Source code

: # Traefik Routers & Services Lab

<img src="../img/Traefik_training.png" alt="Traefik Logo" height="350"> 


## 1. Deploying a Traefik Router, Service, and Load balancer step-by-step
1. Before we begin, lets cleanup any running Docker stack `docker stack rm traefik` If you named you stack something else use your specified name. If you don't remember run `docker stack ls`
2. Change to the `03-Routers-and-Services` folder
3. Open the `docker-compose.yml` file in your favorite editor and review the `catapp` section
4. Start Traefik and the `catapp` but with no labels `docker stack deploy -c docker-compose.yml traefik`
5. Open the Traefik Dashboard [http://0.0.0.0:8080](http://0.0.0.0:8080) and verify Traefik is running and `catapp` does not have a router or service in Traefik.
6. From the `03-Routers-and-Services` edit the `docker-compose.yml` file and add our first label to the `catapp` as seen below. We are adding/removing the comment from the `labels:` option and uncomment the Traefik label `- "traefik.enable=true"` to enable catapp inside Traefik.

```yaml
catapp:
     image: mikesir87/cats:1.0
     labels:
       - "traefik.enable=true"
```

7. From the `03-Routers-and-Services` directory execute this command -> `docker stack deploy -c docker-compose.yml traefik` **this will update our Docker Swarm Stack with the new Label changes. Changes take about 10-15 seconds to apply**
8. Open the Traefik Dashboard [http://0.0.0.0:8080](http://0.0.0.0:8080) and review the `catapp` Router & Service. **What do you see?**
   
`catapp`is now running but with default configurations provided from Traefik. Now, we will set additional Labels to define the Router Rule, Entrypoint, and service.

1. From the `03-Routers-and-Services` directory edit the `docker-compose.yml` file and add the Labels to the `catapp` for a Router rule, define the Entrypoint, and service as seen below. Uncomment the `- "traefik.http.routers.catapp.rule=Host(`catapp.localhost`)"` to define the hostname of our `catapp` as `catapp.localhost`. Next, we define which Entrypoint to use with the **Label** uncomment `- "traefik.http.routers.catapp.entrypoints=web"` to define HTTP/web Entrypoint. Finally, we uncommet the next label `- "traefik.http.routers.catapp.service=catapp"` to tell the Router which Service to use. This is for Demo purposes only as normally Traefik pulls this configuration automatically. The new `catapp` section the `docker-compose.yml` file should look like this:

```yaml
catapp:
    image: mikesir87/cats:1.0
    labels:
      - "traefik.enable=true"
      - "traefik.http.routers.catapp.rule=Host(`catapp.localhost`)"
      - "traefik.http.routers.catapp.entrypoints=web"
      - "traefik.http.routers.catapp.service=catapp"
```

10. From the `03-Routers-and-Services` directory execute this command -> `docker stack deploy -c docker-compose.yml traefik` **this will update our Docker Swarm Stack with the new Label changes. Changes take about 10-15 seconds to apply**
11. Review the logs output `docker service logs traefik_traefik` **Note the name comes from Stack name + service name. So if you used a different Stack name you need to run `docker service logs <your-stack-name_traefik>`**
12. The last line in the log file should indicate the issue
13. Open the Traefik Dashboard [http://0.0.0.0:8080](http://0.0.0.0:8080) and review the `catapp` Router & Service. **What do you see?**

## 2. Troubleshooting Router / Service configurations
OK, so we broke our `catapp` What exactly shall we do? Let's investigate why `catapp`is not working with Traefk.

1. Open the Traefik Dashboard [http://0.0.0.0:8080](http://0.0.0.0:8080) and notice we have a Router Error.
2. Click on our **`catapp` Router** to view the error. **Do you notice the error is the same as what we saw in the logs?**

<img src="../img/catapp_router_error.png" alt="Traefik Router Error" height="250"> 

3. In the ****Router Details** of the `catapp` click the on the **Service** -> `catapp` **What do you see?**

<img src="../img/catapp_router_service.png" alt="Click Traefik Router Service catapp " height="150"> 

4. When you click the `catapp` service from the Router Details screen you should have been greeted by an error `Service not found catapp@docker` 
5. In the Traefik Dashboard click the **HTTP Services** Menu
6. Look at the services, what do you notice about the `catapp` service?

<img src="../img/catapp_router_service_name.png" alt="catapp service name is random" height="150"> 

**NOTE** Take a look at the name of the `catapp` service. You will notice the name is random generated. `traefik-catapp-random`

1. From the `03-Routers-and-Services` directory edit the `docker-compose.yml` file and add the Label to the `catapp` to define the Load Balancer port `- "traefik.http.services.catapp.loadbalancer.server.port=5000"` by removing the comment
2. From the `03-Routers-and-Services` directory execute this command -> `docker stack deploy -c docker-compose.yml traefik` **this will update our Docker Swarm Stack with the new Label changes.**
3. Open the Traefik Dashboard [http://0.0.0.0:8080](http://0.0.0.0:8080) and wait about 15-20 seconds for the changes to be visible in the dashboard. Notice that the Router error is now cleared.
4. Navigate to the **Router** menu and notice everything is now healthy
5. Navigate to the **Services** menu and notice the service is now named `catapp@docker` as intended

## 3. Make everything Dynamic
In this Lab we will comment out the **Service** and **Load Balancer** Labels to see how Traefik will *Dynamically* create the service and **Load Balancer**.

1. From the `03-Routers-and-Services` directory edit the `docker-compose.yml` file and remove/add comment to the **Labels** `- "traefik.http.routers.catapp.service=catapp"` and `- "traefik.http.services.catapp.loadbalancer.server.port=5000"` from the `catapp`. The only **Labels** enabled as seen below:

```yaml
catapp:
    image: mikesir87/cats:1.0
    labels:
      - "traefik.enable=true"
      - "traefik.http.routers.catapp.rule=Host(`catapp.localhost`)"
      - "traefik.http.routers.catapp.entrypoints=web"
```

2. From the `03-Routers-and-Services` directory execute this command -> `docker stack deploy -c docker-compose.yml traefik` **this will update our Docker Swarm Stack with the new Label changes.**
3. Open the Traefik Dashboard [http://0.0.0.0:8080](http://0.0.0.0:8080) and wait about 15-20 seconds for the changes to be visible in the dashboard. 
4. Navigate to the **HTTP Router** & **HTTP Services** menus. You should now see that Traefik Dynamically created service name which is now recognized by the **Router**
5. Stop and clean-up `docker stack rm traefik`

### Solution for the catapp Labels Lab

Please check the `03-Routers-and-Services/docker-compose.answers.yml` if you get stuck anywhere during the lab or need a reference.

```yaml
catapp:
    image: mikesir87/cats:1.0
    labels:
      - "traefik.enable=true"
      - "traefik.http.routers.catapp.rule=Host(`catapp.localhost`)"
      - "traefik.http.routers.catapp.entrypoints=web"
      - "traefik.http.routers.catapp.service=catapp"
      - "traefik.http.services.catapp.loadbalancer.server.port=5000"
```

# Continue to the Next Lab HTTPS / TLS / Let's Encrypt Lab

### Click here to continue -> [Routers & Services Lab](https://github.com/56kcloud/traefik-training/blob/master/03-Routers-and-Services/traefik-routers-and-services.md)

Exercise requirements: Reply with one number only: the count of lines in the entries that contain "have".

Exercise output: 3